== Exercise requirements ==
Both the line below containing "location) you should" and the line containing "3. If your encrypted", along with every line between them, should be repeated exactly; no other line belongs in the answer.

== Material for the task ==
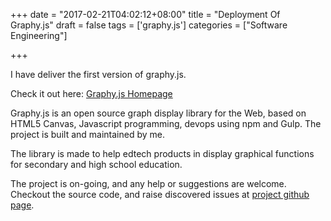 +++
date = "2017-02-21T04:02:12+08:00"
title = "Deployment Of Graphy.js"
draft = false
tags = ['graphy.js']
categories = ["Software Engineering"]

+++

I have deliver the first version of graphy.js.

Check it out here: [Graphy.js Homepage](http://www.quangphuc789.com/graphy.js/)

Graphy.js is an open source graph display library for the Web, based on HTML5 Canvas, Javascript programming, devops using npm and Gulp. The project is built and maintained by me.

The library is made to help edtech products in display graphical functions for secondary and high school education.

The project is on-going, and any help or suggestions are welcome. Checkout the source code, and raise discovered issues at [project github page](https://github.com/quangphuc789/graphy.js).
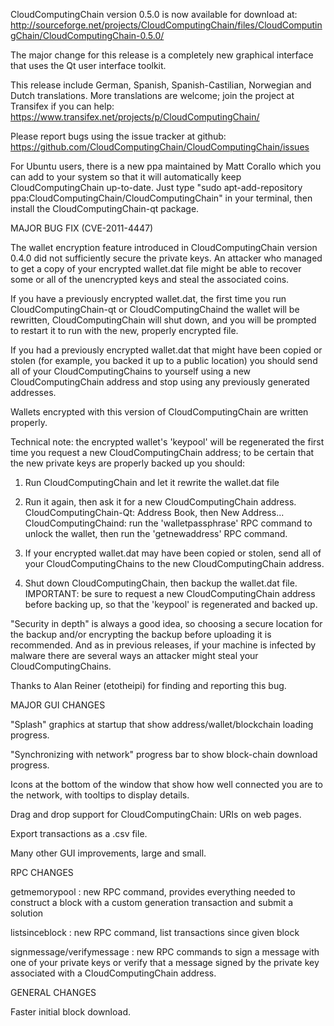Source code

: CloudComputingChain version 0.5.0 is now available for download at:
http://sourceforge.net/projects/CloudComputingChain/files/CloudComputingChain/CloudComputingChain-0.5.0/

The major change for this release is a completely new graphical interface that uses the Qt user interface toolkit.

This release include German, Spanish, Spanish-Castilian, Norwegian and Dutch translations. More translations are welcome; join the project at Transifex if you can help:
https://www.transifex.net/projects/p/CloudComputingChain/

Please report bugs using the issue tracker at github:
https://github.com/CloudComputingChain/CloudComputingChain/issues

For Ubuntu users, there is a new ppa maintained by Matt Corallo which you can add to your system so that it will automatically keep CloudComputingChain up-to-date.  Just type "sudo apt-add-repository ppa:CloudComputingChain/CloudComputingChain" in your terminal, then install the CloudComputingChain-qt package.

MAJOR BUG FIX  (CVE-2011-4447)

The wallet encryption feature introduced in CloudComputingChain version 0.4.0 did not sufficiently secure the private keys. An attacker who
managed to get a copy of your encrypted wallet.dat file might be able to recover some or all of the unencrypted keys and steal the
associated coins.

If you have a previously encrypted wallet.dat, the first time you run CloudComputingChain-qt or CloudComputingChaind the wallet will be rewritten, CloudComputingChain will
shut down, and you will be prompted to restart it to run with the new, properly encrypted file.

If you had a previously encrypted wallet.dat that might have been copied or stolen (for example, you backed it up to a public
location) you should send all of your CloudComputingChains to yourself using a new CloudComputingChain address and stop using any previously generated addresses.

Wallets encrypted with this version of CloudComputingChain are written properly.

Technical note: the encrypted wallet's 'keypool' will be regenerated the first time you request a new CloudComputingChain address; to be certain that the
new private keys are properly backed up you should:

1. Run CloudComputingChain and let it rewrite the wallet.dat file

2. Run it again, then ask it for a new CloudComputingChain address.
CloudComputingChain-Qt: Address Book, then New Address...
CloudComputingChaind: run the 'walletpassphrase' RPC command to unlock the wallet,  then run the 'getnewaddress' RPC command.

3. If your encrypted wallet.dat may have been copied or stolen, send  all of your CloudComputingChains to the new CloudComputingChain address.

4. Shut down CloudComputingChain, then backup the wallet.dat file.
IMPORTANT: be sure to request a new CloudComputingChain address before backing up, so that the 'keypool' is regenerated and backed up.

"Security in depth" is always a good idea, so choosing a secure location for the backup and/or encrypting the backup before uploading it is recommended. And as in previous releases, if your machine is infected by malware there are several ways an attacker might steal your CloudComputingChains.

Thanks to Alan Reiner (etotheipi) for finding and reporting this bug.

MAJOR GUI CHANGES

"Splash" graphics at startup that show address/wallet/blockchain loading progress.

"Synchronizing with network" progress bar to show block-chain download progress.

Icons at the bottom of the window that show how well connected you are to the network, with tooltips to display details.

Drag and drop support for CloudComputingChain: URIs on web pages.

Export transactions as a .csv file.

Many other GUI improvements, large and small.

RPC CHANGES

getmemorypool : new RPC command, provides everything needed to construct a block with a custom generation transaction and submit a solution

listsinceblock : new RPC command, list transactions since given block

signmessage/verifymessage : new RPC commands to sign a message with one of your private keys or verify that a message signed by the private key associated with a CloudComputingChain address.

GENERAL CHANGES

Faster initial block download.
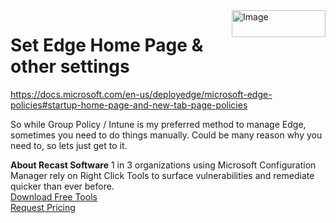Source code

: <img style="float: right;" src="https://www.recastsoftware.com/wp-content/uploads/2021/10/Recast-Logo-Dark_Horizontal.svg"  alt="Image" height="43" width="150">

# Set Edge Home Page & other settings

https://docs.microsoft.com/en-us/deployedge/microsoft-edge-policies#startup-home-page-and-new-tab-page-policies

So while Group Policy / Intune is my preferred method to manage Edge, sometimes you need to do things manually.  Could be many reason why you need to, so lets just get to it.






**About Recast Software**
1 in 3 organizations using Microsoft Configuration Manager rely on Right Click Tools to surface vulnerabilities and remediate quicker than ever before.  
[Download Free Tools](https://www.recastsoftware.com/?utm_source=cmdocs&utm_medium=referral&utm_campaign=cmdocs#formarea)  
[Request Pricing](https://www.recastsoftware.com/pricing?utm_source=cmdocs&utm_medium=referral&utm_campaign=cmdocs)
==
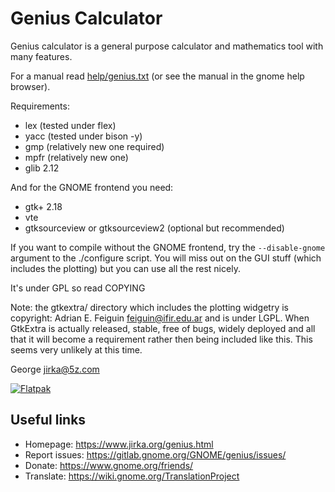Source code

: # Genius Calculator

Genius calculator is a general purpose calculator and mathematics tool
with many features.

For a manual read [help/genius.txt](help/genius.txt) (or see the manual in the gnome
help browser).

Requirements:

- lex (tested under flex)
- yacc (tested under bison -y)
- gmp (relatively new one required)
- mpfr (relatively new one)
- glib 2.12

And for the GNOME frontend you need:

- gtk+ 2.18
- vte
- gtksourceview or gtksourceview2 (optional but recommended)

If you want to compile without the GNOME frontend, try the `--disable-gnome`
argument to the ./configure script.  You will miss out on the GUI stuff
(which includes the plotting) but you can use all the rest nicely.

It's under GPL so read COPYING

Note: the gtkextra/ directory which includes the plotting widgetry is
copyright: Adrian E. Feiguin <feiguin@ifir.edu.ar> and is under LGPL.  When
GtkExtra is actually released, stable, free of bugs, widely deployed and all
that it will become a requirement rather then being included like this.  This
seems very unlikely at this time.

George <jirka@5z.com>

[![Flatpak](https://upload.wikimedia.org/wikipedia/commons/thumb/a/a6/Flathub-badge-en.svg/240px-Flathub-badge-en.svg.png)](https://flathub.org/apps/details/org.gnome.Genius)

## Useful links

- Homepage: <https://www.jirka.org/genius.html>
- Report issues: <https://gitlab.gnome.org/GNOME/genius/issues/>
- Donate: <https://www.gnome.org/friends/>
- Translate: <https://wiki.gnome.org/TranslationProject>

== Answer space ==
location) you should send all of your CloudComputingChains to yourself using a new CloudComputingChain address and stop using any previously generated addresses.

Wallets encrypted with this version of CloudComputingChain are written properly.

Technical note: the encrypted wallet's 'keypool' will be regenerated the first time you request a new CloudComputingChain address; to be certain that the
new private keys are properly backed up you should:

1. Run CloudComputingChain and let it rewrite the wallet.dat file

2. Run it again, then ask it for a new CloudComputingChain address.
CloudComputingChain-Qt: Address Book, then New Address...
CloudComputingChaind: run the 'walletpassphrase' RPC command to unlock the wallet,  then run the 'getnewaddress' RPC command.

3. If your encrypted wallet.dat may have been copied or stolen, send  all of your CloudComputingChains to the new CloudComputingChain address.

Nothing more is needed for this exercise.